The Pope knows that he needs to get people, such as his niece, back into the Fold. While his niece may be doing some charitable things or acting as a nice person, Pope Francis knows that Jesus did not die on a Cross so to just inspire some nice things on earth; He came to save a people to Himself. He is the re-gatherer of humanity back to God.
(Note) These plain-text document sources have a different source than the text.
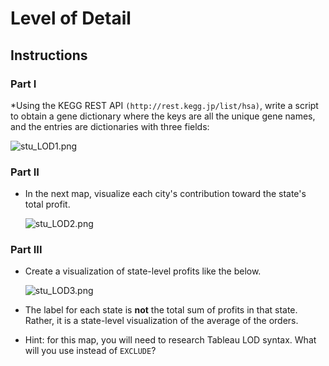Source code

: # Level of Detail

## Instructions

### Part I

*Using the KEGG REST API `(http://rest.kegg.jp/list/hsa)`, write a script to obtain a gene dictionary where the keys are all the unique gene names, and the entries are dictionaries with three fields: 

  ![stu_LOD1.png](Images/stu_LOD1.png)

### Part II

* In the next map, visualize each city's contribution toward the state's total profit.

  ![stu_LOD2.png](Images/stu_LOD2.png)

### Part III

* Create a visualization of state-level profits like the below.

  ![stu_LOD3.png](Images/stu_LOD3.png)

* The label for each state is **not** the total sum of profits in that state. Rather, it is a state-level visualization of the average of the orders.

* Hint: for this map, you will need to research Tableau LOD syntax. What will you use instead of `EXCLUDE`?
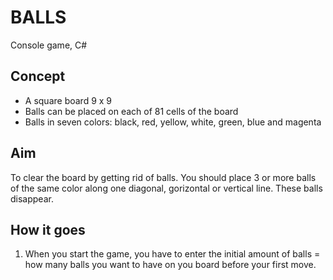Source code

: # BALLS
Console game, C\#

## Concept
- A square board 9 x 9 
- Balls can be placed on each of 81 cells of the board
- Balls in seven colors: black, red, yellow, white, green, blue and magenta

## Aim
To clear the board by getting rid of balls. 
You should place 3 or more balls of the same color along one diagonal, gorizontal or vertical line. These balls disappear.

## How it goes
1. When you start the game, you have to enter the initial amount of balls = how many balls you want to have on you board before your first move.

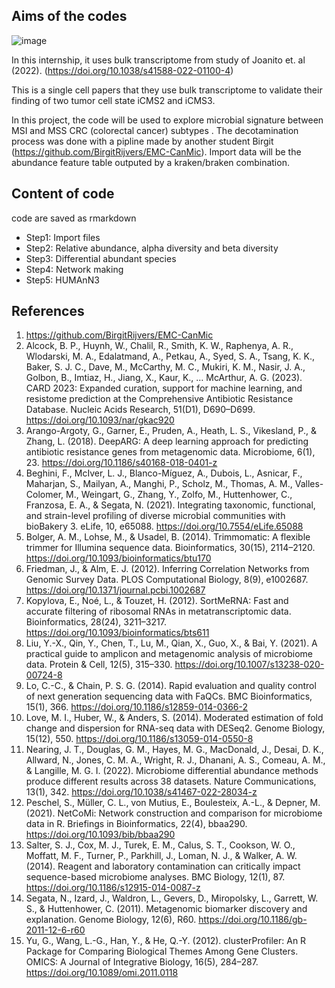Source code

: 
## Aims of the codes

![image](https://github.com/user-attachments/assets/c1f3e352-8d80-4d5f-b2cd-b3eba4a4050d)

In this internship, it uses bulk transcriptome from study of Joanito et. al (2022). (https://doi.org/10.1038/s41588-022-01100-4)

This is a single cell papers that they use bulk transcriptome to validate their finding of two tumor cell state iCMS2 and iCMS3. 

In this project, the code will be used to explore microbial signature between MSI and MSS CRC (colorectal cancer) subtypes .
The decotamination process was done with a pipline made by another student Birgit (https://github.com/BirgitRijvers/EMC-CanMic). Import data will be the abundance feature table outputed by a kraken/braken combination.

## Content of code
code are saved as rmarkdown
- Step1: Import files
- Step2: Relative abundance, alpha diversity and beta diversity
- Step3: Differential abundant species
- Step4: Network making
- Step5: HUMAnN3

## References
1. https://github.com/BirgitRijvers/EMC-CanMic
2. Alcock, B. P., Huynh, W., Chalil, R., Smith, K. W., Raphenya, A. R., Wlodarski, M. A., Edalatmand, A., Petkau, A., Syed, S. A., Tsang, K. K., Baker, S. J. C., Dave, M., McCarthy, M. C., Mukiri, K. M., Nasir, J. A., Golbon, B., Imtiaz, H., Jiang, X., Kaur, K., … McArthur, A. G. (2023). CARD 2023: Expanded curation, support for machine learning, and resistome prediction at the Comprehensive Antibiotic Resistance Database. Nucleic Acids Research, 51(D1), D690–D699. https://doi.org/10.1093/nar/gkac920
3. Arango-Argoty, G., Garner, E., Pruden, A., Heath, L. S., Vikesland, P., & Zhang, L. (2018). DeepARG: A deep learning approach for predicting antibiotic resistance genes from metagenomic data. Microbiome, 6(1), 23. https://doi.org/10.1186/s40168-018-0401-z
4. Beghini, F., McIver, L. J., Blanco-Míguez, A., Dubois, L., Asnicar, F., Maharjan, S., Mailyan, A., Manghi, P., Scholz, M., Thomas, A. M., Valles-Colomer, M., Weingart, G., Zhang, Y., Zolfo, M., Huttenhower, C., Franzosa, E. A., & Segata, N. (2021). Integrating taxonomic, functional, and strain-level profiling of diverse microbial communities with bioBakery 3. eLife, 10, e65088. https://doi.org/10.7554/eLife.65088
5. Bolger, A. M., Lohse, M., & Usadel, B. (2014). Trimmomatic: A flexible trimmer for Illumina sequence data. Bioinformatics, 30(15), 2114–2120. https://doi.org/10.1093/bioinformatics/btu170
6. Friedman, J., & Alm, E. J. (2012). Inferring Correlation Networks from Genomic Survey Data. PLOS Computational Biology, 8(9), e1002687. https://doi.org/10.1371/journal.pcbi.1002687
7. Kopylova, E., Noé, L., & Touzet, H. (2012). SortMeRNA: Fast and accurate filtering of ribosomal RNAs in metatranscriptomic data. Bioinformatics, 28(24), 3211–3217. https://doi.org/10.1093/bioinformatics/bts611
8. Liu, Y.-X., Qin, Y., Chen, T., Lu, M., Qian, X., Guo, X., & Bai, Y. (2021). A practical guide to amplicon and metagenomic analysis of microbiome data. Protein & Cell, 12(5), 315–330. https://doi.org/10.1007/s13238-020-00724-8
9. Lo, C.-C., & Chain, P. S. G. (2014). Rapid evaluation and quality control of next generation sequencing data with FaQCs. BMC Bioinformatics, 15(1), 366. https://doi.org/10.1186/s12859-014-0366-2
10. Love, M. I., Huber, W., & Anders, S. (2014). Moderated estimation of fold change and dispersion for RNA-seq data with DESeq2. Genome Biology, 15(12), 550. https://doi.org/10.1186/s13059-014-0550-8
11. Nearing, J. T., Douglas, G. M., Hayes, M. G., MacDonald, J., Desai, D. K., Allward, N., Jones, C. M. A., Wright, R. J., Dhanani, A. S., Comeau, A. M., & Langille, M. G. I. (2022). Microbiome differential abundance methods produce different results across 38 datasets. Nature Communications, 13(1), 342. https://doi.org/10.1038/s41467-022-28034-z
12. Peschel, S., Müller, C. L., von Mutius, E., Boulesteix, A.-L., & Depner, M. (2021). NetCoMi: Network construction and comparison for microbiome data in R. Briefings in Bioinformatics, 22(4), bbaa290. https://doi.org/10.1093/bib/bbaa290
13. Salter, S. J., Cox, M. J., Turek, E. M., Calus, S. T., Cookson, W. O., Moffatt, M. F., Turner, P., Parkhill, J., Loman, N. J., & Walker, A. W. (2014). Reagent and laboratory contamination can critically impact sequence-based microbiome analyses. BMC Biology, 12(1), 87. https://doi.org/10.1186/s12915-014-0087-z
14. Segata, N., Izard, J., Waldron, L., Gevers, D., Miropolsky, L., Garrett, W. S., & Huttenhower, C. (2011). Metagenomic biomarker discovery and explanation. Genome Biology, 12(6), R60. https://doi.org/10.1186/gb-2011-12-6-r60
15. Yu, G., Wang, L.-G., Han, Y., & He, Q.-Y. (2012). clusterProfiler: An R Package for Comparing Biological Themes Among Gene Clusters. OMICS: A Journal of Integrative Biology, 16(5), 284–287. https://doi.org/10.1089/omi.2011.0118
Pope Francis looks back to St. Peter, the first pope, for a little inspiration. Let’s do that right here. It says that in Acts 15, Peter and Paul had some problems to overcome. Could the Gentile believers and the Jewish-only believers get along now as Christians? Should each group just stay alone and isolated from one another? In Acts 15, the apostles and leaders look to become united and to agree to work things out. They turn to a prophecy of the Old Testament for inspiration. “As it is written, in the prophets Amos and Jeremiah, I will come… and I will rebuild the dwelling of David, which has fallen; and I rebuild its ruins and I will set it up, that people may seek the Lord there and be called by My Name, says the Lord.”
Peter and Paul and all the others hear God calling them together to be His people. They hear that there is work to be done. They hear that their community of faith is meant to be as a Home for those seeking God and called by Him.
This sounds like Church to me.
I bet Pope Francis wants to see his niece come to Church and practice a shared Christianity. While Christina probably is a nice woman, Francis knows she is wrong when she says she can be good while “just being spiritual but not religious.”
Francis well knows that Jesus never said anywhere in the Bible that we should be “spiritual but not religious” and he also didn’t say anywhere in the Bible that Christians should look to the Bible alone or towards themselves alone for Jesus’ authoritative teaching. It does say, over and over, that Jesus gave authority to the Church which Peter and the apostles were given the job to start, and Jesus said that the gates of hell would never prevail against the Church and it would last until He returned in glory (Matt 16:13-19). And not only that — for as St. Paul himself wrote to the Ephesians: “Christ loved the church and handed himself over for her.”
If only some people could hear those words in Ephesians 5 as applying to them: Christ loves them for uniting with others in His Church, so to be His one body. We are called to become one as the believers in Jesus. It is among the highest priorities for a believer. Just read John 17. It’s right there (that we should be right there in community, in something like a parish).